High school students and prospective transfer students are invited to learn about academics and campus life at Appalachian State University during its Spring Open House on Saturday, April 16. The event is sponsored by the Office of Admissions.

Activities begin at 9 a.m. in the Holmes Convocation Center with a family assembly, followed by an information fair from 9:30 a.m. until noon. The fair includes opportunities to talk with students, faculty and university representatives about admissions, financial aid, academic areas, campus support areas, student clubs and organizations, study abroad, The Honors College and other special opportunities that make up “the Appalachian experience.” There also will be a special program for transfer students.

Student Ambassadors will provide campus tours. Residence halls will be open for guided tours. Academic departments will also conduct open houses. The day concludes around 1 p.m.

For more information, visit http://admissions.appstate.edu/visit/open-house.

Renewable Energy Workshops Offered at Appalachian

The Appalachian Energy Center’s annual workshop series begins April 15 with a daylong event focusing on N.C. Commercial Energy Code Training.

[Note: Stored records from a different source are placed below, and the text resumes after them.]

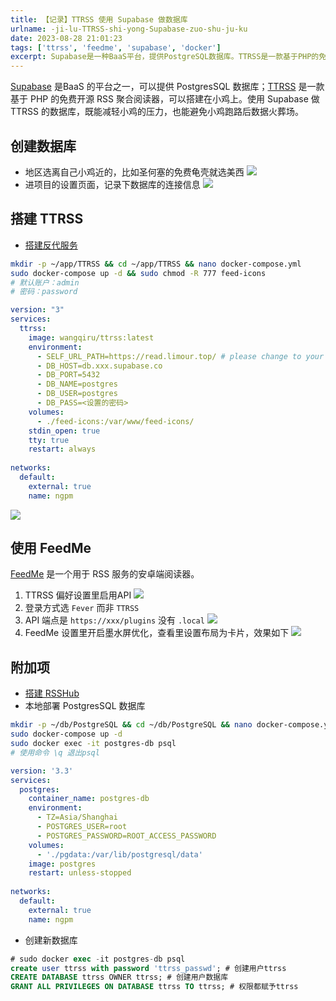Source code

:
 ```yaml
---
title: 【记录】TTRSS 使用 Supabase 做数据库
urlname: -ji-lu-TTRSS-shi-yong-Supabase-zuo-shu-ju-ku
date: 2023-08-28 21:01:23
tags: ['ttrss', 'feedme', 'supabase', 'docker']
excerpt: Supabase是一种BaaS平台，提供PostgreSQL数据库。TTRSS是一款基于PHP的免费开源RSS聚合阅读器，可以在服务器上搭建。使用Supabase作为TTRSS的数据库可以减轻服务器的压力，并避免数据丢失。创建数据库时选择离服务器最近的地区，如圣何塞的免费龟壳。记录数据库的连接信息。搭建TTRSS时需要搭建反代服务，并设置账户和密码。使用FeedMe作为安卓端阅读器，并在TTRSS偏好设置中启用API。登录方式选择Fever而不是TTRSS。附加项包括搭建RSSHub和本地部署PostgreSQL数据库。创建新数据库时需要使用相应的命令。
---
```

[Supabase](https://supabase.com/) 是BaaS 的平台之一，可以提供 PostgresSQL 数据库；[TTRSS](https://github.com/HenryQW/Awesome-TTRSS) 是一款基于 PHP 的免费开源 RSS 聚合阅读器，可以搭建在小鸡上。使用 Supabase 做 TTRSS 的数据库，既能减轻小鸡的压力，也能避免小鸡跑路后数据火葬场。
## 创建数据库
+ 地区选离自己小鸡近的，比如圣何塞的免费龟壳就选美西
![](https://img.limour.top/2023/08/30/64ef3e6315540.webp)
+ 进项目的设置页面，记录下数据库的连接信息
![](https://img.limour.top/2023/08/30/64ef3e744ba6c.webp)
## 搭建 TTRSS
+ [搭建反代服务](/Docker-bu-shu-Nginx-Proxy-Manager)
```bash
mkdir -p ~/app/TTRSS && cd ~/app/TTRSS && nano docker-compose.yml
sudo docker-compose up -d && sudo chmod -R 777 feed-icons
# 默认账户：admin
# 密码：password
```
```yml
version: "3"
services:
  ttrss:
    image: wangqiru/ttrss:latest
    environment:
      - SELF_URL_PATH=https://read.limour.top/ # please change to your own domain
      - DB_HOST=db.xxx.supabase.co
      - DB_PORT=5432
      - DB_NAME=postgres
      - DB_USER=postgres
      - DB_PASS=<设置的密码>
    volumes:
      - ./feed-icons:/var/www/feed-icons/
    stdin_open: true
    tty: true
    restart: always
 
networks:
  default:
    external: true
    name: ngpm
```
![](https://img.limour.top/2023/08/30/64ef3e83eb4bd.webp)
## 使用 FeedMe
[FeedMe](https://github.com/seazon/FeedMe) 是一个用于 RSS 服务的安卓端阅读器。
1. TTRSS 偏好设置里启用API
![](https://img.limour.top/2023/08/30/64ef3e924b904.webp)
1. 登录方式选 `Fever` 而非 `TTRSS`
2. API 端点是 `https://xxx/plugins` 没有 `.local`
![](https://img.limour.top/2023/08/30/64ef3e9d3f321.webp)
1. FeedMe 设置里开启墨水屏优化，查看里设置布局为卡片，效果如下
![](https://img.limour.top/2023/08/30/64ef3eaecfc70.webp)
## 附加项
+ [搭建 RSSHub](/-fu-ke--zai-Koyeb-shang-da-jian-RSSHub)
+ 本地部署 PostgresSQL 数据库
```bash
mkdir -p ~/db/PostgreSQL && cd ~/db/PostgreSQL && nano docker-compose.yml
sudo docker-compose up -d
sudo docker exec -it postgres-db psql
# 使用命令 \q 退出psql
```
```yml
version: '3.3'
services:
  postgres:
    container_name: postgres-db
    environment:
      - TZ=Asia/Shanghai
      - POSTGRES_USER=root
      - POSTGRES_PASSWORD=ROOT_ACCESS_PASSWORD
    volumes:
      - './pgdata:/var/lib/postgresql/data'
    image: postgres
    restart: unless-stopped
 
networks:
  default:
    external: true
    name: ngpm
```
+ 创建新数据库
```sql
# sudo docker exec -it postgres-db psql
create user ttrss with password 'ttrss_passwd'; # 创建用户ttrss
CREATE DATABASE ttrss OWNER ttrss; # 创建用户数据库
GRANT ALL PRIVILEGES ON DATABASE ttrss TO ttrss; # 权限都赋予ttrss
```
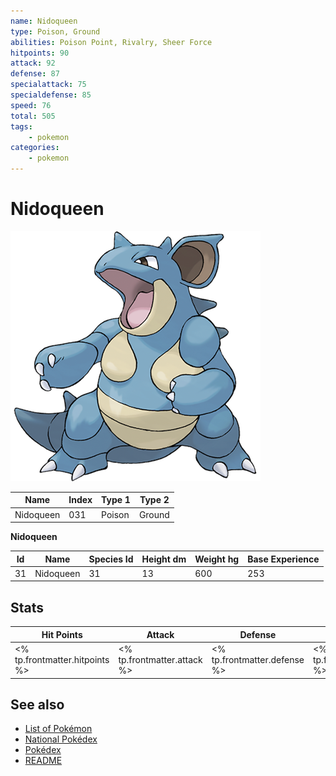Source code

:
```yaml
---
name: Nidoqueen
type: Poison, Ground
abilities: Poison Point, Rivalry, Sheer Force
hitpoints: 90
attack: 92
defense: 87
specialattack: 75
specialdefense: 85
speed: 76
total: 505
tags:
    - pokemon
categories:
    - pokemon
---
```


# Nidoqueen


![Nidoqueen](images/031.png)

| **Name** | **Index** | **Type 1** | **Type 2** |
|----|----|----|----|
| Nidoqueen | 031 | Poison | Ground  |

**Nidoqueen** 




| **Id** | **Name** | **Species Id** | **Height dm** | **Weight hg** | **Base Experience** |
|--------|----------|----------------|------------|------------|---------------------|
| 31 | Nidoqueen | 31 | 13 | 600 | 253 |



## Stats

| **Hit Points** | **Attack** | **Defense** | **Special Attack** | **Special Defense** | **Speed** | **Total** |
|----------------|------------|-------------|--------------------|---------------------|-----------|-----------|
| <% tp.frontmatter.hitpoints %> | <% tp.frontmatter.attack %> | <% tp.frontmatter.defense %> | <% tp.frontmatter.specialattack %> | <% tp.frontmatter.specialdefense %> | <% tp.frontmatter.speed %> | <% tp.frontmatter.total %> |

## See also

- [List of Pokémon](../pokemon.md)
- [National Pokédex](../national_pokedex.md)
- [Pokédex](../pokedex.md)
- [README](../README.md)
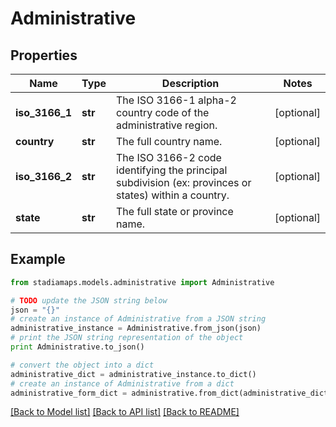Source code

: # Administrative


## Properties
Name | Type | Description | Notes
------------ | ------------- | ------------- | -------------
**iso_3166_1** | **str** | The ISO 3166-1 alpha-2 country code of the administrative region. | [optional] 
**country** | **str** | The full country name. | [optional] 
**iso_3166_2** | **str** | The ISO 3166-2 code identifying the principal subdivision (ex: provinces or states) within a country. | [optional] 
**state** | **str** | The full state or province name. | [optional] 

## Example

```python
from stadiamaps.models.administrative import Administrative

# TODO update the JSON string below
json = "{}"
# create an instance of Administrative from a JSON string
administrative_instance = Administrative.from_json(json)
# print the JSON string representation of the object
print Administrative.to_json()

# convert the object into a dict
administrative_dict = administrative_instance.to_dict()
# create an instance of Administrative from a dict
administrative_form_dict = administrative.from_dict(administrative_dict)
```
[[Back to Model list]](../README.md#documentation-for-models) [[Back to API list]](../README.md#documentation-for-api-endpoints) [[Back to README]](../README.md)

The center, based at Appalachian State University, is a source of up-to-date information related to renewable energy, building science and energy efficiency fields.

Other workshops being offered are:

·       Inspecting Photovoltaic Systems for Code Compliance, April 30

·       Introduction to Photovoltaic System Design and Construction, May 16-20

·       Small Wind Energy Hands-on Workshop, June 3-4

·       Photovoltaic System Fundamentals, June 10-11

Workshops later in the series include Affordable Zero Energy Ready Homes, Solar Thermal Water Heating and Microhydro Design and Installation.

Workshop costs range from $100 to $1,150 depending on the type and length of the workshop. Special rates are offered to UNC system students. Continuing education credits also are offered.